Do you know when you try to open a glass of olives and over done a convict? The task becomes a matter of honor and you don't give up until you get it done. Although frustrating, it can be a great learning experience for babies who witness the scene. At least that's what a recently published survey concluded.

Scientists have shown that babies as young as 13 months of age are able to draw inspiration from adult failures and overcoming to achieve goals they regard as unreachable.

For this, the children needed to solve a small challenge to activate a musical toy. Before that, some of them saw adults who had problems solving simple tasks, such as removing a key from a carabiner, but having a hard time completing it.

Adult

Babies learn from adults

The babies watching the scene insisted most on solving the puzzle to activate the musical toy. Those who received only the toy but not the encouragement of perseverance were the ones who abandoned the task the most in the first failed attempts to turn on the little song.

Other previous studies had shown that school-age children who were persevering in simple and routine tasks were those most likely to succeed academically. The problem was to define how and when this perseverance was applied by infants.

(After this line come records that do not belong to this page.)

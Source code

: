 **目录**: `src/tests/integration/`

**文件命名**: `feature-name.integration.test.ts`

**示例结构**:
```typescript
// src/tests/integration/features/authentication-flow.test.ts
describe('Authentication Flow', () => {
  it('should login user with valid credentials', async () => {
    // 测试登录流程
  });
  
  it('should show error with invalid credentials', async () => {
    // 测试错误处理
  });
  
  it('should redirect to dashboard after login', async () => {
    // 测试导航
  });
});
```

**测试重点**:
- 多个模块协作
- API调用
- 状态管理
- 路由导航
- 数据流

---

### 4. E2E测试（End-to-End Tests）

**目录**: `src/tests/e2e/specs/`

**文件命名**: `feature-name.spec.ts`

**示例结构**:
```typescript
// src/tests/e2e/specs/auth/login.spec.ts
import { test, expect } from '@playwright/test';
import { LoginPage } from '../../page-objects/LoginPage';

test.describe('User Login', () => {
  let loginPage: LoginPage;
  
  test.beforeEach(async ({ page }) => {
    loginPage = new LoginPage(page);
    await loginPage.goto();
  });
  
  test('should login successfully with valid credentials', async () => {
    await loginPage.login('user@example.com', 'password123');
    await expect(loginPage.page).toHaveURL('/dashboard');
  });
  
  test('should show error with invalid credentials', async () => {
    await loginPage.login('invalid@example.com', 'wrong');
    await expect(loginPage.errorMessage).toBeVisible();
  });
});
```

The new study was done by scientists at the Massachusetts Institute of Technology (MIT) with the help of 260 babies aged 13 to 18 months. They were divided into three groups: those who saw adults fail, those who saw adults insisting and completing the task, and those who saw no adults.

babies

Babies insist on task when seeing adult perseverance

The staging included trying to remove the carabiner key while the adults repeated self-encouraging phrases during the task - always careful to make eye contact with the babies. Then they would activate a hidden button on a toy box that played a song, hand it over to the baby, and then leave the room.

One idea, according to the researchers, is to encourage parents to solve small puzzles at home in order to stimulate the persevering behavior of their children. That is, as easy as opening a can of olives, how about showing difficulty and overcoming for your children?